4.1.05

alegria, segundo mistério: mistério da visitação




Pensei em não escrever hoje, não meditar hoje. Como disse há bocadinho estou muito triste. Mas talvez por isso mesmo seja altura de voltar aos mistérios da alegria.

Para quem não saiba a história ou já a tenha esquecido, depois de a rapariga que lá em baixo tinha os cabelos tão doirados ter recebido a proposta do anjo muita coisa aconteceu. Grávida do Mistério, casou com o seu noivo calado. E soube um dia que a sua prima Isabel, prima tão velha sem filhos e sem histórias que saibamos, esperava dar o primeiro filho à sua velhice e à velhice céptica do seu marido. E a rapariga pôs-se a caminho grávida sempre, pôs-se a caminho para o que fosse preciso como a caminho ia ficar sempre (tê-lo-ia já compreendido então?), enquanto algum de nós precisar do silêncio dela, da gravidez dela.

Mistério? Vejam esta pintura, escola francesa séc. XVII, não sabemos o nome que tinham as mãos que assim a fizeram. Mistérios da alegria, mas aqui ninguém parece estar muito contente, pois não? Todos têm um ar tão sério, e vejam como a rapariga envelheceu, já não é feita de flores brancas coisas azuis, começa a vestir-se de noite e começa a levar à cabeça os lenços brancos que um dia se encherão do sangue do Filho. Mistério sim. Mistério da alegria maior. E misteriosas foram as palavras de Isabel que a pintura nos não deixa ver, as palavras de receber quem nos visita "bendita és, mãe do meu senhor, bendito é o filho que trazes em ti, por causa dele senti o meu filho a alegrar-se". Nunca mais ninguém disse "obrigado" de maneira tão bonita, pois não? Nem sempre sabemos a que senhores queremos servir.

Encontrar é sempre ir ter ao sítio certo. Ir ao teu encontro é sempre ir ao encontro do Mistério que em ti aguarda, se o que te traga não for só eu mas todas as coisas que me fizeram desde o início. Mesmo que ande cansado como cansado parecem os homens neste quadro, como cansadas são as paredes da casa deste quadro (ai a casa da pedra lavada, tão longe azul...). Mesmo que não tenha nada que valha a pena levar. Ir ao encontro é sempre a maneira de nos encontrarmos. E receber-me-ás da maneira mais bonita.

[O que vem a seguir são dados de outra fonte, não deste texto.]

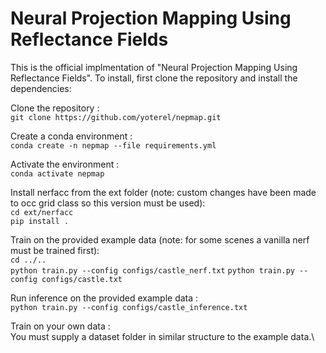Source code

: # Neural Projection Mapping Using Reflectance Fields

This is the official implmentation of "Neural Projection Mapping Using Reflectance Fields".
To install, first clone the repository and install the dependencies:

Clone the repository :\
`git clone https://github.com/yoterel/nepmap.git`

Create a conda environment :\
`conda create -n nepmap --file requirements.yml`

Activate the environment :\
`conda activate nepmap`

Install nerfacc from the ext folder (note: custom changes have been made to occ grid class so this version must be used):\
`cd ext/nerfacc`\
`pip install .`

Train on the provided example data (note: for some scenes a vanilla nerf must be trained first):\
`cd ../..`\
`python train.py --config configs/castle_nerf.txt`
`python train.py --config configs/castle.txt`

Run inference on the provided example data :\
`python train.py --config configs/castle_inference.txt`

Train on your own data :\
You must supply a dataset folder in similar structure to the example data.\



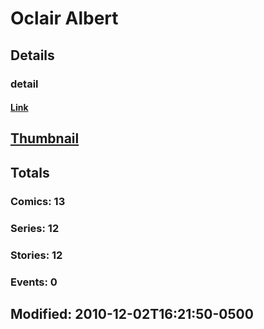 # Oclair  Albert 
## Details
### detail
#### [Link](http://marvel.com/comics/creators/854/oclair_albert?utm_campaign=apiRef&utm_source=225578a89fc76f3d20fbffda5d17a88d)
## [Thumbnail](http://i.annihil.us/u/prod/marvel/i/mg/b/e0/4bb6a4dc9c601.jpg)
## Totals
### Comics: 13
### Series: 12
### Stories: 12
### Events: 0
## Modified: 2010-12-02T16:21:50-0500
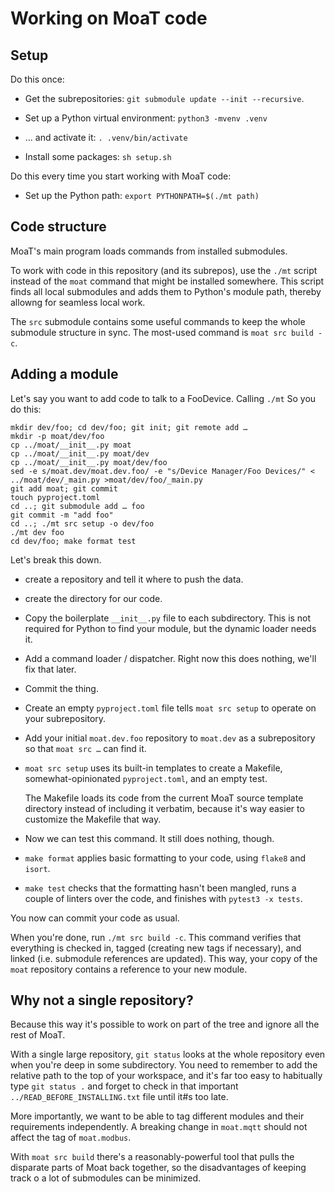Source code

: # Working on MoaT code

## Setup

Do this once:

* Get the subrepositories:
  `git submodule update --init --recursive`.

* Set up a Python virtual environment:
  `python3 -mvenv .venv`

* … and activate it:
  `. .venv/bin/activate`

* Install some packages:
  `sh setup.sh`

Do this every time you start working with MoaT code:

* Set up the Python path:
  `export PYTHONPATH=$(./mt path)`


## Code structure

MoaT's main program loads commands from installed submodules.

To work with code in this repository (and its subrepos), use the `./mt`
script instead of the `moat` command that might be installed somewhere.
This script finds all local submodules and adds them to Python's module
path, thereby allowng for seamless local work.

The `src` submodule contains some useful commands to keep the whole
submodule structure in sync. The most-used command is `moat src build -c`.

## Adding a module

Let's say you want to add code to talk to a FooDevice. Calling `./mt` So you do this:

    mkdir dev/foo; cd dev/foo; git init; git remote add …
    mkdir -p moat/dev/foo
    cp ../moat/__init__.py moat
    cp ../moat/__init__.py moat/dev
    cp ../moat/__init__.py moat/dev/foo
    sed -e s/moat.dev/moat.dev.foo/ -e "s/Device Manager/Foo Devices/" < ../moat/dev/_main.py >moat/dev/foo/_main.py
    git add moat; git commit
    touch pyproject.toml
    cd ..; git submodule add … foo
    git commit -m "add foo"
    cd ..; ./mt src setup -o dev/foo
    ./mt dev foo
    cd dev/foo; make format test

Let's break this down.

* create a repository and tell it where to push the data.

* create the directory for our code.

* Copy the boilerplate `__init__.py` file to each subdirectory. This is not
  required for Python to find your module, but the dynamic loader needs it.

* Add a command loader / dispatcher. Right now this does nothing, we'll fix that
  later.

* Commit the thing.

+ Create an empty `pyproject.toml` file tells `moat src setup` to operate
  on your subrepository.

* Add your initial `moat.dev.foo` repository to `moat.dev` as a subrepository so
  that `moat src …` can find it.

* `moat src setup` uses its built-in templates to create a Makefile,
  somewhat-opinionated `pyproject.toml`, and an empty test.

  The Makefile loads its code from the current MoaT source template
  directory instead of including it verbatim, because it's way easier to
  customize the Makefile that way.

* Now we can test this command. It still does nothing, though.

* `make format` applies basic formatting to your code, using `flake8` and
  `isort`.

* `make test` checks that the formatting hasn't been mangled, runs a couple
  of linters over the code, and finishes with `pytest3 -x tests`.

You now can commit your code as usual.

When you're done, run `./mt src build -c`. This command verifies that
everything is checked in, tagged (creating new tags if necessary), and
linked (i.e. submodule references are updated). This way, your copy of the
`moat` repository contains a reference to your new module.

## Why not a single repository?

Because this way it's possible to work on part of the tree and ignore all
the rest of MoaT.

With a single large repository, `git status` looks at the whole repository
even when you're deep in some subdirectory. You need to remember to add the
relative path to the top of your workspace, and it's far too easy to
habitually type `git status .` and forget to check in that important
`../READ_BEFORE_INSTALLING.txt` file until it#s too late.

More importantly, we want to be able to tag different modules and their
requirements independently. A breaking change in `moat.mqtt` should not
affect the tag of `moat.modbus`.

With `moat src build` there's a reasonably-powerful tool that pulls the
disparate parts of Moat back together, so the disadvantages of keeping
track o a lot of submodules can be minimized.
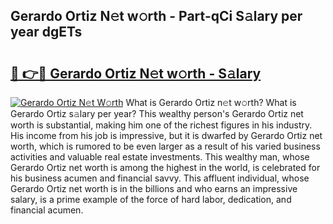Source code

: ## Gerardo Ortiz N𝚎t w𝚘rth - Part-qCi S𝚊lary per year dgETs

# <h2><a href="http://gc2uun.nevu.top/?p=Gerardo+Ortiz">🔗 👉🔴 Gerardo Ortiz N𝚎t w𝚘rth - S𝚊lary</a></h2>

[![Gerardo Ortiz N𝚎t W𝚘rth](https://i.imgur.com/Oavwk0R.jpeg)](http://gc2uun.nevu.top/?p=Gerardo+Ortiz)
What is Gerardo Ortiz n𝚎t w𝚘rth? What is Gerardo Ortiz s𝚊lary per year?
This wealthy person's Gerardo Ortiz net worth is substantial, making him one of the richest figures in his industry. His income from his job is impressive, but it is dwarfed by Gerardo Ortiz net worth, which is rumored to be even larger as a result of his varied business activities and valuable real estate investments. This wealthy man, whose Gerardo Ortiz net worth is among the highest in the world, is celebrated for his business acumen and financial savvy. This affluent individual, whose Gerardo Ortiz net worth is in the billions and who earns an impressive salary, is a prime example of the force of hard labor, dedication, and financial acumen.

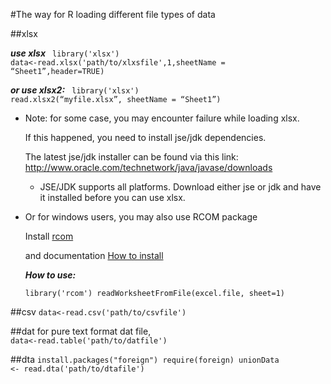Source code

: #The way for R loading different file types of data


##xlsx

***use xlsx***
<code>
library('xlsx')
data<-read.xlsx('path/to/xlxsfile',1,sheetName = “Sheet1”,header=TRUE)
</code>

***or use xlsx2:***
<code>
library('xlsx')
read.xlsx2(“myfile.xlsx”, sheetName = “Sheet1”)
</code>

* Note: for some case, you may encounter failure while loading xlsx.

	If this happened, you need to install jse/jdk dependencies. 

	The latest jse/jdk installer can be found via this link: http://www.oracle.com/technetwork/java/javase/downloads

	* JSE/JDK supports all platforms. Download either jse or jdk and have it installed before you can use xlsx.

* Or for windows users, you may also use RCOM package

	Install [rcom](http://rcom.univie.ac.at/download.html)

	and documentation [How to install](http://homepage.univie.ac.at/erich.neuwirth/php/rcomwiki/doku.php?id=wiki:how_to_install)

	***How to use:***

	<code>library('rcom')
	readWorksheetFromFile(excel.file, sheet=1)
	</code>


##csv
<code>data<-read.csv('path/to/csvfile')</code>



##dat
for pure text format dat file,
<code>
data<-read.table('path/to/datfile')
</code>



##dta
<code>install.packages("foreign")
require(foreign)
unionData <- read.dta('path/to/dtafile')
</code>
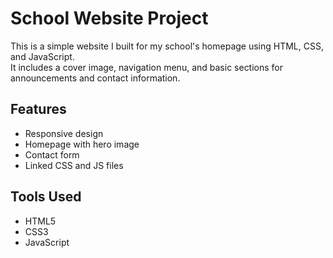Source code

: # School Website Project
This is a simple website I built for my school's homepage using HTML, CSS, and JavaScript.  
It includes a cover image, navigation menu, and basic sections for announcements and contact information.

## Features
- Responsive design
- Homepage with hero image
- Contact form
- Linked CSS and JS files

## Tools Used
- HTML5
- CSS3
- JavaScript
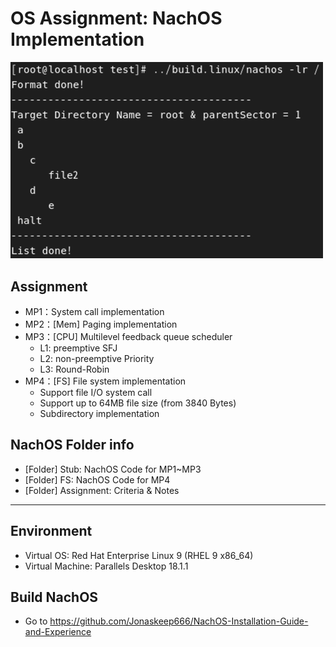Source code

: # OS Assignment: NachOS Implementation

<img src="assert/NachOS.png" width=500>

## Assignment
- MP1：System call implementation 
- MP2：[Mem] Paging implementation
- MP3：[CPU] Multilevel feedback queue scheduler
  - L1: preemptive SFJ
  - L2: non-preemptive Priority 
  - L3: Round-Robin
- MP4：[FS] File system implementation
  - Support file I/O system call
  - Support up to 64MB file size (from 3840 Bytes)
  - Subdirectory implementation

## NachOS Folder info

- [Folder]	Stub: NachOS Code for MP1~MP3  
- [Folder]  FS: NachOS Code for MP4
- [Folder]	Assignment: Criteria & Notes

----

## Environment

- Virtual OS: Red Hat Enterprise Linux 9 (RHEL 9 x86_64)
- Virtual Machine: Parallels Desktop 18.1.1

## Build NachOS

- Go to https://github.com/Jonaskeep666/NachOS-Installation-Guide-and-Experience

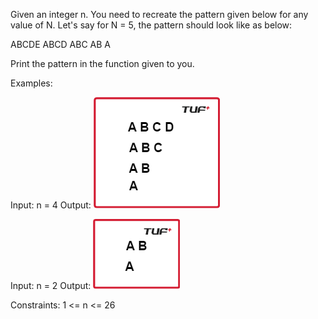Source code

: Given an integer n. You need to recreate the pattern given below for any value of N. Let's say for N = 5, the pattern should look like as below:

ABCDE
ABCD
ABC
AB
A

Print the pattern in the function given to you.

Examples:

Input: n = 4
Output:
![Output](image.png)

Input: n = 2
Output:
![Output](image-1.png)

Constraints:
1 <= n <= 26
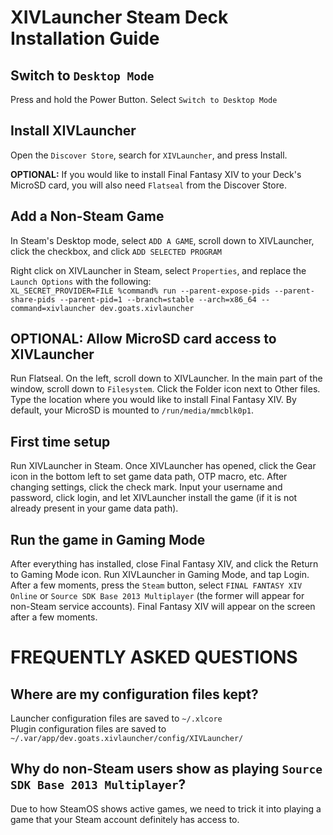 # XIVLauncher Steam Deck Installation Guide

## Switch to `Desktop Mode`
Press and hold the Power Button. Select `Switch to Desktop Mode`

## Install XIVLauncher
Open the `Discover Store`, search for `XIVLauncher`, and press Install.

**OPTIONAL:** If you would like to install Final Fantasy XIV to your Deck's MicroSD card, you will also need `Flatseal` from the Discover Store.

## Add a Non-Steam Game
In Steam's Desktop mode, select `ADD A GAME`, scroll down to XIVLauncher, click the checkbox, and click `ADD SELECTED PROGRAM`

Right click on XIVLauncher in Steam, select `Properties`, and replace the `Launch Options` with the following:  
`XL_SECRET_PROVIDER=FILE %command% run --parent-expose-pids --parent-share-pids --parent-pid=1 --branch=stable --arch=x86_64 --command=xivlauncher dev.goats.xivlauncher`

## OPTIONAL: Allow MicroSD card access to XIVLauncher
Run Flatseal. On the left, scroll down to XIVLauncher. In the main part of the window, scroll down to `Filesystem`. Click the Folder icon next to Other files. Type the location where you would like to install Final Fantasy XIV. By default, your MicroSD is mounted to `/run/media/mmcblk0p1`.

## First time setup
Run XIVLauncher in Steam. Once XIVLauncher has opened, click the Gear icon in the bottom left to set game data path, OTP macro, etc. After changing settings, click the check mark. Input your username and password, click login, and let XIVLauncher install the game (if it is not already present in your game data path).

## Run the game in Gaming Mode
After everything has installed, close Final Fantasy XIV, and click the Return to Gaming Mode icon. Run XIVLauncher in Gaming Mode, and tap Login. After a few moments, press the `Steam` button, select `FINAL FANTASY XIV Online` or `Source SDK Base 2013 Multiplayer` (the former will appear for non-Steam service accounts). Final Fantasy XIV will appear on the screen after a few moments.


# FREQUENTLY ASKED QUESTIONS
## Where are my configuration files kept?
Launcher configuration files are saved to `~/.xlcore`  
Plugin configuration files are saved to `~/.var/app/dev.goats.xivlauncher/config/XIVLauncher/`

## Why do non-Steam users show as playing `Source SDK Base 2013 Multiplayer`?
Due to how SteamOS shows active games, we need to trick it into playing a game that your Steam account definitely has access to.
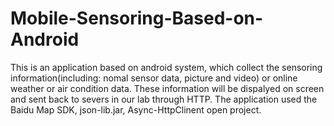 # Mobile-Sensoring-Based-on-Android
  This is an application based on android system, which collect the sensoring information(including: nomal sensor data, picture and video) or online weather or air condition data. These information will be dispalyed on screen and sent back to severs in our lab through HTTP.
  The application used the Baidu Map SDK, json-lib.jar, Async-HttpClinent open project.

Duas mulheres dois homens. Não há anjos neste quadro, ou se há preferem ficar invisíveis, como invisíveis são as crianças escondidas nele. E um dia se hão-de mostrar, coisas pequenas, e o filho da rapariga envelhecida há-de ser o Filho e o outro há-de ser João Baptista, "e entre os filhos dos homens nenhum foi maior do que ele". Mas este quadro é feito só para quem sabe encontrar nele as coisas caladas. Por isso é tão raro podermos dizer "Cheguei, não tenhas medo. Agora estou aqui e não vou embora, podes dormir enquanto precisares, enquanto andares cansado. Nem que seja até ao fim do mundo".

Mistérios da alegria, do encontro. E sim, já não preciso de estar tão triste.